The Guardline
The Selective Service System, the government agency that keeps a list of draft-eligible American men, will begin automatically registering names later this year, abandoning a decades-old process in which young men self-registered.
“This has been in the works for quite a while,” a U.S. government official told The Intercept, noting that the Selective Service System — which is separate from the Defense Department — had been pressing Congress to revamp the registration process. The official referenced “sliding numbers” of men registering on their own and the potential of war with a near-peer power like China. The official also mentioned a Trump administration “obsession” with creating “comprehensive federal databases.”
Men ages 18 to 25 who are eligible to be drafted have been required to register with the government since 1980. Failure to do so is a felony, which bars unregistered men from most federal jobs, eligibility for student loans, and carries a maximum penalty of five years in prison.
More than 100 million men have registered in the last 46 years. But according to the Selective Service, just 81 percent of eligible men registered in 2024, a 3 percent point drop from the prior year.
On Wednesday, White House press secretary Karoline Leavitt said President Donald Trump “keeps his options on the table,” when Fox News host Maria Bartiromo asked her about the possibility of a return of the draft. But Trump would be required to get approval from Congress to enact a draft, which was last used during the Vietnam War.
A peacetime draft, begun in 1948, was key to fighting the war in Vietnam and also fomenting resistance to it. About one-third of the American men who served in Vietnam were drafted, and roughly another third enlisted to avoid the draft. A 1968 Department of Defense survey found that 47 percent of volunteers said draft motivations — such as attempting to exercise some measure of control over the timing of their service or the military branch — were their most important reason for enlisting. Patriotism, by comparison, was cited by 6 percent of enlistees.
Beginning in 1964, students began burning their draft cards as acts of draft resistance. Five years later, student body presidents of more than 250 universities wrote to the White House to say they planned to refuse military induction. Many American men claimed conscientious objector status, refused induction, or fled abroad to Canada, Mexico, Sweden, or elsewhere. It is estimated that around 570,000 men classified as draft offenders.
Throughout the war, men of privilege found sanctuary from the draft through a wide variety of means. Deferments were automatically available for those in graduate school, until 1968, and college until 1973. Around 3.5 million men also received medical exemptions. While the poorest Americans were forced to rely on military doctors for their military physicals, affluent men could visit private physicians and obtain letters to excuse them for even the most minor injuries. One study found that 90 percent of men able to press such claims were successful, even if they were in good health. Trump himself was granted five draft deferments, including for a diagnosis of bone spurs, provided by a doctor who rented his office from Trump’s father, Fred C. Trump.

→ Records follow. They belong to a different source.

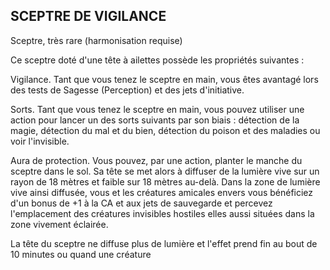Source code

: ## SCEPTRE DE VIGILANCE

Sceptre, très rare (harmonisation requise)

Ce sceptre doté d'une tête à ailettes possède les propriétés
suivantes :

Vigilance. Tant que vous tenez le sceptre en main, vous
êtes avantagé lors des tests de Sagesse (Perception) et des
jets d'initiative.

Sorts. Tant que vous tenez le sceptre en main, vous
pouvez utiliser une action pour lancer un des sorts suivants
par son biais : détection de la magie, détection du mal et du
bien, détection du poison et des maladies ou voir l'invisible.

Aura de protection. Vous pouvez, par une action, planter
le manche du sceptre dans le sol. Sa tête se met alors à
diffuser de la lumière vive sur un rayon de 18 mètres et
faible sur 18 mètres au-delà. Dans la zone de lumière vive
ainsi diffusée, vous et les créatures amicales envers vous
bénéficiez d'un bonus de +1 à la CA et aux jets de sauvegarde
et percevez l'emplacement des créatures invisibles hostiles
elles aussi situées dans la zone vivement éclairée.

La tête du sceptre ne diffuse plus de lumière et l'effet
prend fin au bout de 10 minutes ou quand une créature
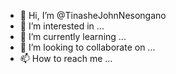 - 👋 Hi, I’m @TinasheJohnNesongano
- 👀 I’m interested in ...
- 🌱 I’m currently learning ...
- 💞️ I’m looking to collaborate on ...
- 📫 How to reach me ...

<!---
TinasheJohnNesongano/TinasheJohnNesongano is a ✨ special ✨ repository because its `README.md` (this file) appears on your GitHub profile.
You can click the Preview link to take a look at your changes.
--->
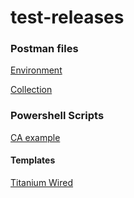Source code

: # test-releases

### Postman files
[Environment](https://github.com/craigers521/test-releases/releases/latest/download/CATC_Template_Labs_postman_environment.json)  

[Collection](https://github.com/craigers521/test-releases/releases/latest/download/CATC_Template_Labs_WiredAutomationDesign_postman_collection.json)

### Powershell Scripts
[CA example](https://github.com/craigers521/test-releases/releases/latest/download/powershell-CA.ps1)

#### Templates
[Titanium Wired](https://github.com/craigers521/test-releases/releases/latest/download/Titanium_WiredAutoLab_Jinja2_project.json)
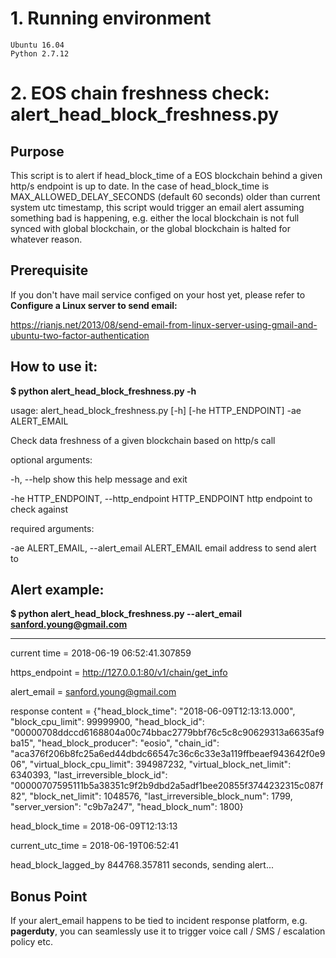 # 1. Running environment
	Ubuntu 16.04
	Python 2.7.12


# 2. EOS chain freshness check: alert_head_block_freshness.py

## Purpose
This script is to alert if head_block_time of a EOS blockchain behind a given http/s endpoint is up to date. In the case of
head_block_time is MAX_ALLOWED_DELAY_SECONDS (default 60 seconds) older than current system utc timestamp, this script would trigger an email alert assuming something bad is happening, e.g. either the local blockchain is not full synced with global 
blockchain, or the global blockchain is halted for whatever reason.

## Prerequisite
If you don't have mail service configed on your host yet, please refer to **Configure a Linux server to send email:**

https://rianjs.net/2013/08/send-email-from-linux-server-using-gmail-and-ubuntu-two-factor-authentication



## How to use it:
**$ python alert_head_block_freshness.py -h**

usage: alert_head_block_freshness.py [-h] [-he HTTP_ENDPOINT] -ae ALERT_EMAIL

Check data freshness of a given blockchain based on http/s call

optional arguments:

  -h, --help            show this help message and exit
  
  
  -he HTTP_ENDPOINT, --http_endpoint HTTP_ENDPOINT
                        http endpoint to check against


required arguments:

  -ae ALERT_EMAIL, --alert_email ALERT_EMAIL
                        email address to send alert to


## Alert example:
**$ python alert_head_block_freshness.py --alert_email sanford.young@gmail.com**

**********************************
current time =  2018-06-19 06:52:41.307859

https_endpoint = http://127.0.0.1:80/v1/chain/get_info

alert_email = sanford.young@gmail.com


response content = {"head_block_time": "2018-06-09T12:13:13.000", "block_cpu_limit": 99999900, "head_block_id": "00000708ddccd6168804a00c74bbac2779bbf76c5c8c90629313a6635af9ba15", "head_block_producer": "eosio", "chain_id": "aca376f206b8fc25a6ed44dbdc66547c36c6c33e3a119ffbeaef943642f0e906", "virtual_block_cpu_limit": 394987232, "virtual_block_net_limit": 6340393, "last_irreversible_block_id": "00000707595111b5a38351c9f2b9dbd2a5adf1bee20855f3744232315c087f82", "block_net_limit": 1048576, "last_irreversible_block_num": 1799, "server_version": "c9b7a247", "head_block_num": 1800}


head_block_time = 2018-06-09T12:13:13

current_utc_time = 2018-06-19T06:52:41


head_block_lagged_by 844768.357811 seconds, sending alert...


## Bonus Point
If your alert_email happens to be tied to incident response platform, e.g. **pagerduty**, you can seamlessly use it to trigger voice call / SMS / escalation policy etc.
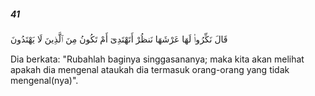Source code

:##### 41

<span class="ayah">قَالَ نَكِّرُوا۟ لَهَا عَرْشَهَا نَنظُرْ أَتَهْتَدِىٓ أَمْ تَكُونُ مِنَ ٱلَّذِينَ لَا يَهْتَدُونَ</span>

<span class="ayah_translation">Dia berkata: "Rubahlah baginya singgasananya; maka kita akan melihat apakah dia mengenal ataukah dia termasuk orang-orang yang tidak mengenal(nya)".</span>
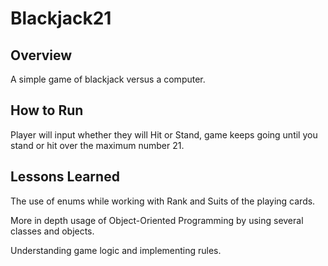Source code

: # Blackjack21

## Overview

A simple game of blackjack versus a computer.

## How to Run

Player will input whether they will Hit or Stand, game keeps going until you stand or hit over the maximum number 21.

## Lessons Learned

The use of enums while working with Rank and Suits of the playing cards.

More in depth usage of Object-Oriented Programming by using several classes and objects.

Understanding game logic and implementing rules.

Draft evasion and resistance became so widespread that it almost crippled the Selective Service System. Draftees were also in revolt within the armed forces, leaving the military on the brink of collapse by the early 1970s. When Col. Robert Heinl, a distinguished combat veteran as well as a military historian and analyst, examined the state of the military in Armed Forces Journal in 1971, his evaluation was dire:
The morale, discipline and battleworthiness of the U.S. Armed Forces are, with a few salient exceptions, lower and worse than at any time in this century and possibly in the history of the United States. By every conceivable indicator, our army that now remains in Vietnam is in a state approaching collapse, with individual units avoiding or having refused combat, murdering their officers and noncommissioned officers, drug- ridden, and dispirited where not near-mutinous.
That same year, President Richard Nixon signed legislation authorizing the end of the draft. The last draftees reported for duty on June 30, 1973, and the next day, the all-volunteer force was established. The Defense Department now celebrates this as “a return to the tradition of voluntary service in the military.” The Pentagon has been able to effectively control this far more docile force where “every soldier, Marine, sailor, airman and guardian in the military today is a volunteer.”
On December 18, 2025, Trump signed the National Defense Authorization Act for 2026, mandating automatic Selective Service System registration. The agency’s proposal to automatically enroll men was then submitted to the Office of Information and Regulatory Affairs on March 30. After review, the Selective Service plan will need to be coordinated with other federal agencies that could potentially share personal information about draft-eligible men, including the Social Security Administration and Census Bureau. “SSS will implement the change by December 2026, resulting in a streamlined registration process and corresponding workforce realignment,” according to Selective Service.
The government official said they did not believe that the new Selective Service registration process was geared toward “generating cannon fodder” for a ground invasion of Iran or any of the other fronts in Trump’s mushrooming world war. “This is about effective manpower generation, channeling, management, and surveillance,” the official told The Intercept.